(SOURCE MATERIAL)
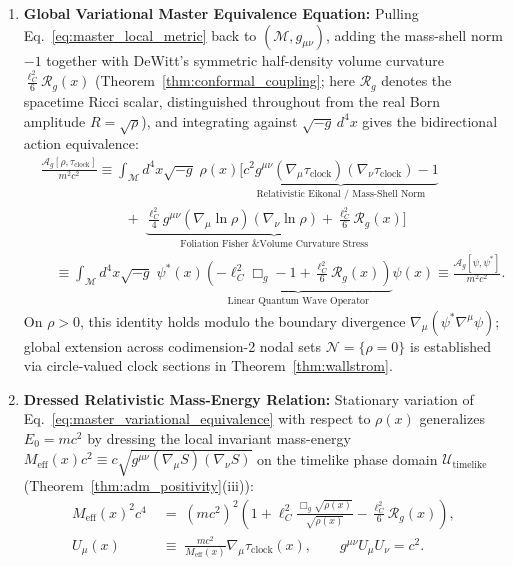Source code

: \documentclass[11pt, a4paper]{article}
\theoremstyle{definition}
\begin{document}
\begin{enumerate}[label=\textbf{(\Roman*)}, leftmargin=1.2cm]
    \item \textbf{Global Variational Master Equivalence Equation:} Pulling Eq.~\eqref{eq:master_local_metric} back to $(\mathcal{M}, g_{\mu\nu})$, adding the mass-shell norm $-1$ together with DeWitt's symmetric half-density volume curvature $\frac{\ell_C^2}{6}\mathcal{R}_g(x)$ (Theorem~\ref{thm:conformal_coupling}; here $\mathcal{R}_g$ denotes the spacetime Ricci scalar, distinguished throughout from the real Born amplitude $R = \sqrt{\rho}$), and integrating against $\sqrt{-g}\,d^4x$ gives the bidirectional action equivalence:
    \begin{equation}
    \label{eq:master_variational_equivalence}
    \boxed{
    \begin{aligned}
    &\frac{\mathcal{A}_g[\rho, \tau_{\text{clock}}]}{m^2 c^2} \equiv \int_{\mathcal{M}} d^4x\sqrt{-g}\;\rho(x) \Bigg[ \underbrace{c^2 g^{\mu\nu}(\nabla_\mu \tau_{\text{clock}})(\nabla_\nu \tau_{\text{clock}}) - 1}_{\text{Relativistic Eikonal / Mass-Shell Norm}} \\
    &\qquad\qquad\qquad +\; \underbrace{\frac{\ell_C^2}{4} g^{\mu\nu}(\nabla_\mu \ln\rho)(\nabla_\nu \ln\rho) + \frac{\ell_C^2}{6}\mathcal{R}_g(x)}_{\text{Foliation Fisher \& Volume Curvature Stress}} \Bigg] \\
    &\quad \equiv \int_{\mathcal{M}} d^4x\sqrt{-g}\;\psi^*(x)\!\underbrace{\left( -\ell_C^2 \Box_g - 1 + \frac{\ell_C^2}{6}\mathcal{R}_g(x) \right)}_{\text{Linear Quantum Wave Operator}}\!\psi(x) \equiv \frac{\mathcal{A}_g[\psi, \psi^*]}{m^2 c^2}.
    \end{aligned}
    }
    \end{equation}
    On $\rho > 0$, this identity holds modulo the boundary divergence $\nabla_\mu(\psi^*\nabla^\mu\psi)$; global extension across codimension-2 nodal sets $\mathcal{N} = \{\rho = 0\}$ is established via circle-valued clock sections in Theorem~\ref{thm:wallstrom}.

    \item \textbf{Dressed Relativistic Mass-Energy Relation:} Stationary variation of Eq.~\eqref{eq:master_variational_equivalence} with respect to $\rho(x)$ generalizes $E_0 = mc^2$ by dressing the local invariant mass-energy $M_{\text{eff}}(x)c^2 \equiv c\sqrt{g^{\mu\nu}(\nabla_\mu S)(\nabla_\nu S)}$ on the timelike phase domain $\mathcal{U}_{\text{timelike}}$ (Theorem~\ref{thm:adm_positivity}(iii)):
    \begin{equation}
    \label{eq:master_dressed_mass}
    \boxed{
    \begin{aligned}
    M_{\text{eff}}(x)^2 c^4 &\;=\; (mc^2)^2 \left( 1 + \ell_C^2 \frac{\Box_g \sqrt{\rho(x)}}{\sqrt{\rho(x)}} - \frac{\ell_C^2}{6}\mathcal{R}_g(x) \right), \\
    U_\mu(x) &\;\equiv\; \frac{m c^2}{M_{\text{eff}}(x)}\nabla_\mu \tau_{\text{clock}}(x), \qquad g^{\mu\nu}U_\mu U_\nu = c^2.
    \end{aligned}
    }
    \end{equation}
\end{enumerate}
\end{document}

(WORK ITEM)
Print each line of the listing, starting at its first and ending with the line that holds "On $\rho > 0$, this", but skip any pictures.

(OUTPUT BELOW)
Source code

: \documentclass[11pt, a4paper]{article}
\theoremstyle{definition}
\begin{document}
\begin{enumerate}[label=\textbf{(\Roman*)}, leftmargin=1.2cm]
    \item \textbf{Global Variational Master Equivalence Equation:} Pulling Eq.~\eqref{eq:master_local_metric} back to $(\mathcal{M}, g_{\mu\nu})$, adding the mass-shell norm $-1$ together with DeWitt's symmetric half-density volume curvature $\frac{\ell_C^2}{6}\mathcal{R}_g(x)$ (Theorem~\ref{thm:conformal_coupling}; here $\mathcal{R}_g$ denotes the spacetime Ricci scalar, distinguished throughout from the real Born amplitude $R = \sqrt{\rho}$), and integrating against $\sqrt{-g}\,d^4x$ gives the bidirectional action equivalence:
    \begin{equation}
    \label{eq:master_variational_equivalence}
    \boxed{
    \begin{aligned}
    &\frac{\mathcal{A}_g[\rho, \tau_{\text{clock}}]}{m^2 c^2} \equiv \int_{\mathcal{M}} d^4x\sqrt{-g}\;\rho(x) \Bigg[ \underbrace{c^2 g^{\mu\nu}(\nabla_\mu \tau_{\text{clock}})(\nabla_\nu \tau_{\text{clock}}) - 1}_{\text{Relativistic Eikonal / Mass-Shell Norm}} \\
    &\qquad\qquad\qquad +\; \underbrace{\frac{\ell_C^2}{4} g^{\mu\nu}(\nabla_\mu \ln\rho)(\nabla_\nu \ln\rho) + \frac{\ell_C^2}{6}\mathcal{R}_g(x)}_{\text{Foliation Fisher \& Volume Curvature Stress}} \Bigg] \\
    &\quad \equiv \int_{\mathcal{M}} d^4x\sqrt{-g}\;\psi^*(x)\!\underbrace{\left( -\ell_C^2 \Box_g - 1 + \frac{\ell_C^2}{6}\mathcal{R}_g(x) \right)}_{\text{Linear Quantum Wave Operator}}\!\psi(x) \equiv \frac{\mathcal{A}_g[\psi, \psi^*]}{m^2 c^2}.
    \end{aligned}
    }
    \end{equation}
    On $\rho > 0$, this identity holds modulo the boundary divergence $\nabla_\mu(\psi^*\nabla^\mu\psi)$; global extension across codimension-2 nodal sets $\mathcal{N} = \{\rho = 0\}$ is established via circle-valued clock sections in Theorem~\ref{thm:wallstrom}.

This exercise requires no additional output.